Obama has decided to normalize relations with the Castro dictatorship. He believes that will be his diplomatic legacy. Perhaps, he supposes, he can accomplish something positive with Cuba after so many failures in the Middle East and Ukraine. To accomplish this goal, he returns to the tradition of maintaining good ties with tyrants — as the United States did with Trujillo, Somoza and Stroessner — without renouncing freedom of expression.

However, his ambivalent expression of cynicism is not comprehensive. Very recently, Obama condemned Venezuela as a threat to North American security. His statement is true, but, simultaneously, he tries to reconcile with Raul Castro, Nicolas Maduro’s ventriloquist and caretaker who serves him subversive porridge every morning. It is like punishing a naughty child and rewarding the nanny that induced the bad behavior.

But the worst part is that the United States has Latin-Americanized its foreign policy. It improvises, it does not know what it seeks, and it perplexes its friends and enemies. At this rate, the world that Obama will leave behind when he abandons the presidency in January 2017 will be infinitely more uncertain and dangerous than the one he received in 2009.

Washington, for the first time since the end of World War II, lacks a theoretical point of reference that would permit it to devise short-term, medium-term and long-term goals and to dictate measures to accomplish them. It is flailing around in the dark.

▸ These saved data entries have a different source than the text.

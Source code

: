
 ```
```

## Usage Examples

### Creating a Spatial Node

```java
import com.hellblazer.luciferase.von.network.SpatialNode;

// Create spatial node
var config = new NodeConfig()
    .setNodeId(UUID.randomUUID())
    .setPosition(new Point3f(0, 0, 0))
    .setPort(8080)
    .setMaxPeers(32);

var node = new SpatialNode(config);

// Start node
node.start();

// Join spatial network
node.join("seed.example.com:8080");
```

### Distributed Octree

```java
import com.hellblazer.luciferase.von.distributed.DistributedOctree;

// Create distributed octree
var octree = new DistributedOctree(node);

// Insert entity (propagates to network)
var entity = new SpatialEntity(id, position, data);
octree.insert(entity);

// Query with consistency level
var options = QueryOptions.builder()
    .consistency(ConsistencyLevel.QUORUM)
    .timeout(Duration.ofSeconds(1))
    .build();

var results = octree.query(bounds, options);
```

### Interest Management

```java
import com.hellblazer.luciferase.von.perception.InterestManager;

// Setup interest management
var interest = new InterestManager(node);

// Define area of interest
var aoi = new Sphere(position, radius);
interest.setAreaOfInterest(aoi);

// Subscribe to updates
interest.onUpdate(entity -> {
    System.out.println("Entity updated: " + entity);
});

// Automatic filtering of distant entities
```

The goal of a democratic foreign policy is to defend the ideals and interests of the society it serves in order to ensure that the government and economy freely selected by its citizens prevails.

That involves identifying and warding off enemies, rewarding friends, and gathering allies together for the common defense. The United States, and almost all the world, would benefit from peace, freedom for the people, growing economies that increase collective prosperity, and respect for human rights.

Who are the principal enemies of these ideals? They are terrorism, corruption that rots governments, mafias of organized crime, and powers that violate the international order and try to create tension between Latin America, the United States and Europe.

It is obvious that the socialism of the 21st-century countries, as well as Argentina, oppose the republican ideals of a market economy and Western liberties. Although Caracas has been ruined in the attempt, Chavist petrodollars have installed leaders that walk arm in arm with Hezbollah’s Iranian supporters and Russians that attempt to revert the Caribbean into an anti-North American military platform.

If Latin America had the ability to formulate a coherent foreign policy that matched its values and interests — something that has never been done — instead of establishing dangerous relations with Iran or inviting Putin’s Russia to play to the provocations of their American neighbor, an irresponsibility that would only bring misfortune to the hemisphere, it would be doing exactly the opposite.

But this is not the case. In 1948, Truman created the Organization of American States to defend the Americas from the imperial aims of the Soviets. Now, in 2014, Chavism has seized the organism with petrodollars, dominating it with the enemies of democracy and economic liberty. Friends of narcoguerrillas rule and make allies with Islamic terrorists who travel the world with Venezuelan passports printed in Cuba — 173 have been discovered so far.

The United States was the only force capable of creating comprehensive diplomacy and incorporating Latin America, but now, due to its hesitancy, it has lost the initiative. The U.S. is no longer interested; it does not know what to do. The clearest fact that rises from the sad circus in Panama is that the dwarves and clowns outnumber the lions.